WHAT TO PRODUCE
Restate, exactly as written, the entries below from the line that holds "- **Python:** Python (v3.10.6)" through the line that holds "## Light Mode". Pictures are not part of the copy.

RECORDS PROVIDED
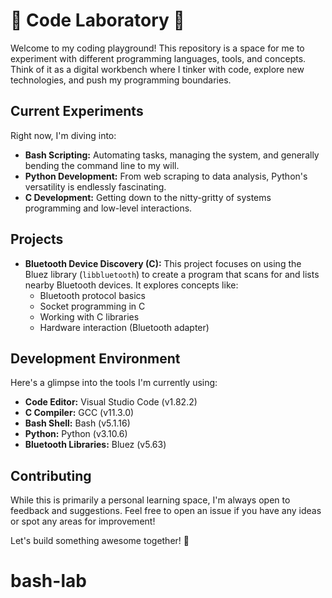 # 🧪 Code Laboratory 🧪

Welcome to my coding playground! This repository is a space for me to experiment with different programming languages, tools, and concepts. Think of it as a digital workbench where I tinker with code, explore new technologies, and push my programming boundaries.

## Current Experiments

Right now, I'm diving into:

- **Bash Scripting:** Automating tasks, managing the system, and generally bending the command line to my will.
- **Python Development:** From web scraping to data analysis, Python's versatility is endlessly fascinating.
- **C Development:** Getting down to the nitty-gritty of systems programming and low-level interactions.

## Projects

- **Bluetooth Device Discovery (C):** This project focuses on using the Bluez library (`libbluetooth`) to create a program that scans for and lists nearby Bluetooth devices. It explores concepts like:
  - Bluetooth protocol basics
  - Socket programming in C
  - Working with C libraries
  - Hardware interaction (Bluetooth adapter)

## Development Environment

Here's a glimpse into the tools I'm currently using:

- **Code Editor:** Visual Studio Code (v1.82.2)
- **C Compiler:** GCC (v11.3.0)
- **Bash Shell:** Bash (v5.1.16)
- **Python:** Python (v3.10.6)
- **Bluetooth Libraries:** Bluez (v5.63)

## Contributing

While this is primarily a personal learning space, I'm always open to feedback and suggestions. Feel free to open an issue if you have any ideas or spot any areas for improvement!

Let's build something awesome together! 🚀
# bash-lab
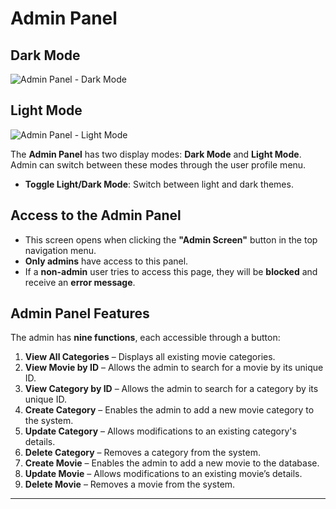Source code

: # Admin Panel 

## Dark Mode
![Admin Panel - Dark Mode](https://github.com/gilizad/EX4/blob/6e07159e6ac01f220c23edada1a7b48f669e524c/images%20for%20wiki/admin%20dark%20andro.png)

## Light Mode
![Admin Panel - Light Mode](https://github.com/gilizad/EX4/blob/6e07159e6ac01f220c23edada1a7b48f669e524c/images%20for%20wiki/admin%20light%20andro.png)

The **Admin Panel** has two display modes: **Dark Mode** and **Light Mode**. Admin can switch between these modes through the user profile menu.

- **Toggle Light/Dark Mode**: Switch between light and dark themes.

## Access to the Admin Panel
- This screen opens when clicking the **"Admin Screen"** button in the top navigation menu.
- **Only admins** have access to this panel.
- If a **non-admin** user tries to access this page, they will be **blocked** and receive an **error message**.

## Admin Panel Features
The admin has **nine functions**, each accessible through a button:

1. **View All Categories** – Displays all existing movie categories.
2. **View Movie by ID** – Allows the admin to search for a movie by its unique ID.
3. **View Category by ID** – Allows the admin to search for a category by its unique ID.
4. **Create Category** – Enables the admin to add a new movie category to the system.
5. **Update Category** – Allows modifications to an existing category's details.
6. **Delete Category** – Removes a category from the system.
7. **Create Movie** – Enables the admin to add a new movie to the database.
8. **Update Movie** – Allows modifications to an existing movie’s details.
9. **Delete Movie** – Removes a movie from the system.

---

SOLUTION TO THIS PROBLEM
- **Python:** Python (v3.10.6)
- **Bluetooth Libraries:** Bluez (v5.63)

## Contributing

While this is primarily a personal learning space, I'm always open to feedback and suggestions. Feel free to open an issue if you have any ideas or spot any areas for improvement!

Let's build something awesome together! 🚀
# bash-lab
Source code

: # Admin Panel 

## Dark Mode
![Admin Panel - Dark Mode](https://github.com/gilizad/EX4/blob/6e07159e6ac01f220c23edada1a7b48f669e524c/images%20for%20wiki/admin%20dark%20andro.png)

## Light Mode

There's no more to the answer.